Kepala Desa Buke, Nuratia, membantah mengetahui adanya pungutan uang terhadap calon penerima bantuan. Ia menyebut tugasnya hanya mengusulkan nama warga yang layak menerima.
“Saya tidak tahu soal permintaan uang. Kami hanya mengusulkan nama-nama warga yang layak. Dari awal Pak Jamal sudah sampaikan, bantuan ini gratis,” tegasnya.
Sementara itu, Jamal—yang disebut-sebut sebagai penyalur material program—membantah keras tudingan bahwa dirinya menampung atau mengarahkan warga untuk menyetor uang.
“Itu informasi sesat. Saya tidak pernah meminta atau menerima sepeserpun,” katanya.
Meski begitu, setelah kasus dugaan pungli ini mencuat, empat warga Desa Buke justru dilaporkan ke Polres Konsel oleh Jamal dan Aminuddin dengan tuduhan pencemaran nama baik.
“Laporannya terkait dugaan pencemaran nama baik. Ada empat orang yang kami lapor,” ujar Aminuddin.
Ia menegaskan tidak pernah meminta uang kepada calon penerima bantuan, meski mengakui ikut mengusulkan sepuluh nama penerima dari Dusun III.
Di sisi lain, warga yang dilaporkan kini mendapat pendampingan hukum dari Lembaga Bantuan Hukum (LBH) HAMI Sultra.

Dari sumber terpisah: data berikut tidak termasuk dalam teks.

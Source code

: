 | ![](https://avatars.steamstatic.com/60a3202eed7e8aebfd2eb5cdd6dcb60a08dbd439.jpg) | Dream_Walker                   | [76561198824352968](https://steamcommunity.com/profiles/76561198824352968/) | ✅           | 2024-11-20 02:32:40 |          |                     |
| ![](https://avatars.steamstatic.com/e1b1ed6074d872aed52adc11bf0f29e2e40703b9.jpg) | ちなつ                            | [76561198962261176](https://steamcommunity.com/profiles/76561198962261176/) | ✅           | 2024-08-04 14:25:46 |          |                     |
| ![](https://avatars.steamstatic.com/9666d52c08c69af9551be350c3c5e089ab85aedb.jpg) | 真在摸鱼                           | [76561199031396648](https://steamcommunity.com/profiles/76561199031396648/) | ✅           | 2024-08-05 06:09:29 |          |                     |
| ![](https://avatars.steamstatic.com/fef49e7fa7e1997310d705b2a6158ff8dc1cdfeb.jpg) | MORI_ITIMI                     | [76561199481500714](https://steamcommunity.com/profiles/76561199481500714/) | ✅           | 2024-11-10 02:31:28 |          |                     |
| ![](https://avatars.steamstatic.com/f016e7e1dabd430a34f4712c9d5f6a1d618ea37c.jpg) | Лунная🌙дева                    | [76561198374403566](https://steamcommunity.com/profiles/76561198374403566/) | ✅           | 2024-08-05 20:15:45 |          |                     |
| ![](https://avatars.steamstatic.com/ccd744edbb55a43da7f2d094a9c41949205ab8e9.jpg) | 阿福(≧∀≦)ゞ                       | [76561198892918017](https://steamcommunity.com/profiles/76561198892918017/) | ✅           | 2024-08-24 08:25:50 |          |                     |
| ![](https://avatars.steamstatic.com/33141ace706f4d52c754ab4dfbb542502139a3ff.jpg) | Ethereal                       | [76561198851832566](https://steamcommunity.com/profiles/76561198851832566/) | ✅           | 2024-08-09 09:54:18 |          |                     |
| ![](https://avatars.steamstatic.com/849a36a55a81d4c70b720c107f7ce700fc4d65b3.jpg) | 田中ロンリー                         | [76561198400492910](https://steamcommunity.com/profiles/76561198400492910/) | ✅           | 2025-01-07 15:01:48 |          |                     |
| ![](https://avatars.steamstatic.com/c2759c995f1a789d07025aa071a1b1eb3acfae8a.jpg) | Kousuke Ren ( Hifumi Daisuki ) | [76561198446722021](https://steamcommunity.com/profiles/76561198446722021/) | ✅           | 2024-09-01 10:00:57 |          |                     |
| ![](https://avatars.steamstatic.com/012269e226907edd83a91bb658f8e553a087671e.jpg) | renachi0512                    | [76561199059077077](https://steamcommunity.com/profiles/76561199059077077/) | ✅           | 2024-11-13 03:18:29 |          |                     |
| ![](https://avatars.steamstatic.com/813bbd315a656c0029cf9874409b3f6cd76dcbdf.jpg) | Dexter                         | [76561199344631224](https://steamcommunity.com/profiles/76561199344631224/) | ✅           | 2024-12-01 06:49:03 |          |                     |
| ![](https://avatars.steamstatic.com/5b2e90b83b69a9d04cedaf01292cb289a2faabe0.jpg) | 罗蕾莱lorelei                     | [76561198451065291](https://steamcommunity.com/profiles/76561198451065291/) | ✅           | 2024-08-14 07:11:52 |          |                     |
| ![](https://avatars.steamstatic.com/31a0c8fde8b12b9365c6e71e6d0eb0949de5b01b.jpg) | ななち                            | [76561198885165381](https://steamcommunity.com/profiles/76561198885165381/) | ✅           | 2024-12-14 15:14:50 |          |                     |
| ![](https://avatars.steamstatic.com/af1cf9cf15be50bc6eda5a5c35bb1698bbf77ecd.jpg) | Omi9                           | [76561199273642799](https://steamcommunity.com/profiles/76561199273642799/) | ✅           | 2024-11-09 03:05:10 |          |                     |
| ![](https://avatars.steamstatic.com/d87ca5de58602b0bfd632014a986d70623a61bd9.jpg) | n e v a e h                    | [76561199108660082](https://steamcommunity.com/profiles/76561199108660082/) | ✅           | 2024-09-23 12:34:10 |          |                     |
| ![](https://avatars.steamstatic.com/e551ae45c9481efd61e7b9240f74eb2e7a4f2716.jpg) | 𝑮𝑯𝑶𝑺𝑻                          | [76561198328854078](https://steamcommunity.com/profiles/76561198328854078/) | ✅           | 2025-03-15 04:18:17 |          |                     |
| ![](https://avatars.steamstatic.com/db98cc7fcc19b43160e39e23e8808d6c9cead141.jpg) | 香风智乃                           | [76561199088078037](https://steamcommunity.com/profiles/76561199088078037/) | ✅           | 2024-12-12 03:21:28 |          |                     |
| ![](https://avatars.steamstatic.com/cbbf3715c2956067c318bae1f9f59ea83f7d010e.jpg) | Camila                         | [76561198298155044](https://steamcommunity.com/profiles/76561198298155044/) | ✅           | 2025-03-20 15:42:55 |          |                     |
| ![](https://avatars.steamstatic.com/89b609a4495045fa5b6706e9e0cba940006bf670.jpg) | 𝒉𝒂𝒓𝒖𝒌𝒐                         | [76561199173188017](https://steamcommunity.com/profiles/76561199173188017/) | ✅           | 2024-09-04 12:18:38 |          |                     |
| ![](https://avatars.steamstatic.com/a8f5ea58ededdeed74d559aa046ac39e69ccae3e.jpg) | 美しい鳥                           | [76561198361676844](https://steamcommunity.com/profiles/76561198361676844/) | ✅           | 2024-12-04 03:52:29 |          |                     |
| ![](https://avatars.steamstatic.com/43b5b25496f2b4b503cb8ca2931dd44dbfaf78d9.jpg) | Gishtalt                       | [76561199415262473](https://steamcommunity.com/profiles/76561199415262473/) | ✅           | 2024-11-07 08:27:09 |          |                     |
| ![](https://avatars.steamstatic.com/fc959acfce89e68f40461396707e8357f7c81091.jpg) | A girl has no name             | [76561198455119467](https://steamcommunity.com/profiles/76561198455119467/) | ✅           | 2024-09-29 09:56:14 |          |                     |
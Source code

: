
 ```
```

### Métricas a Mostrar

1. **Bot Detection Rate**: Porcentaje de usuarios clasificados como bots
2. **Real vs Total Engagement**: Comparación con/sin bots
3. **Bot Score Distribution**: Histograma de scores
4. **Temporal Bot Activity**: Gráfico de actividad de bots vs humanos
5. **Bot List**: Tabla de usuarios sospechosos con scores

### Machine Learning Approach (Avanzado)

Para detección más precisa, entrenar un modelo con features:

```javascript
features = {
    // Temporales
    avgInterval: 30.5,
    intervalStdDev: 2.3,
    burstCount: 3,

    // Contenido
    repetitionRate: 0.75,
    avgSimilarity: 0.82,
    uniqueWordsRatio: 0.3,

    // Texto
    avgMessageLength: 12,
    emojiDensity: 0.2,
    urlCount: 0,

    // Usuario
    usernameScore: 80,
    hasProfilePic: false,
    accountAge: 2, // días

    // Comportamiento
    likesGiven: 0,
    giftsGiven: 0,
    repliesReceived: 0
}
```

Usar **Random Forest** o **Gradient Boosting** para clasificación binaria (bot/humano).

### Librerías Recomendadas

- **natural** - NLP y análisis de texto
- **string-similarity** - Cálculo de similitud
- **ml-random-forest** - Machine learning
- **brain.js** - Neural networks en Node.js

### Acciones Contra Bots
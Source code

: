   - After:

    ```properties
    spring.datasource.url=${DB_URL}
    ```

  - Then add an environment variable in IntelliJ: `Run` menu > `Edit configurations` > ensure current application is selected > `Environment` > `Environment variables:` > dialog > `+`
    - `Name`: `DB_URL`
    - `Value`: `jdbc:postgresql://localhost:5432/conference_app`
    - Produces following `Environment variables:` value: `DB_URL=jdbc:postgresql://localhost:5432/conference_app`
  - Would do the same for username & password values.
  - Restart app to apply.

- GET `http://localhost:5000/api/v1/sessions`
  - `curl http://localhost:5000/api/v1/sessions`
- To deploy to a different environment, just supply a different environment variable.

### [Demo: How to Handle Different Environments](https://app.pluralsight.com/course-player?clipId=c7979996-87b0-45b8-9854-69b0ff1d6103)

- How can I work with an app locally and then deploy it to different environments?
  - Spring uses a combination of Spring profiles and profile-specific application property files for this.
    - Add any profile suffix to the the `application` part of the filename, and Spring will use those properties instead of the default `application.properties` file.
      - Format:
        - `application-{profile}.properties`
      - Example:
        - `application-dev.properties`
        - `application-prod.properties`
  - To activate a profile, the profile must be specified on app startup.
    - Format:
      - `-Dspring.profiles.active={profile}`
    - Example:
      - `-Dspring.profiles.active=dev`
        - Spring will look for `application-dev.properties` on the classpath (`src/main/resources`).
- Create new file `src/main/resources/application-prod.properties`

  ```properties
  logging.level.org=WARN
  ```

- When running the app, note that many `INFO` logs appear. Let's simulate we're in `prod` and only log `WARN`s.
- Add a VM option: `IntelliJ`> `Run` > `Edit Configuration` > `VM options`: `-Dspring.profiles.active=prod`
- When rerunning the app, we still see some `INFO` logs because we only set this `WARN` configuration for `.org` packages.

Ketua LBH HAMI Sultra, Andri Darmawan, membenarkan bahwa pihaknya akan memberikan bantuan hukum kepada warga tersebut.
“Masyarakat datang minta pendampingan karena mereka dilaporkan setelah mengungkap dugaan pungli. Mereka dimintai uang Rp1 juta, tapi setelah menarik uangnya, nama mereka tidak lagi masuk daftar penerima,” jelasnya.
Andri menegaskan, LBH HAMI akan melaporkan dugaan praktik pungli ini ke Subdit Tipikor Polda Sultra.
“Kami akan dampingi dan laporkan ke Tipikor, karena yang disuarakan masyarakat adalah kebenaran. Program untuk rakyat miskin tidak boleh dijadikan ajang mencari keuntungan,” ujarnya.
Menanggapi hal itu, Ridwan Bae selaku pengusul program BSPS merasa geram. Ia menegaskan, tidak ada pungutan apa pun dalam program bedah rumah yang diusulkan melalui aspirasinya.
“Kalau ada yang minta uang, laporkan ke polisi. Itu penipuan. Program BSPS tidak dipungut biaya sepeser pun,” tegasnya.
Ridwan menjelaskan, penerima bantuan dipilih melalui proses verifikasi ketat oleh Balai Penataan Bangunan dan Kawasan (BPBPK) Sultra.
“Syaratnya jelas, penerima adalah masyarakat kurang mampu dengan rumah tidak layak huni. Kalau tidak memenuhi syarat, otomatis diganti,” tandasnya.
Kasus ini kini menjadi sorotan publik di Konawe Selatan. Warga berharap aparat kepolisian mengusut tuntas dugaan pungli dalam program bedah rumah agar bantuan pemerintah benar-benar sampai kepada masyarakat yang membutuhkan.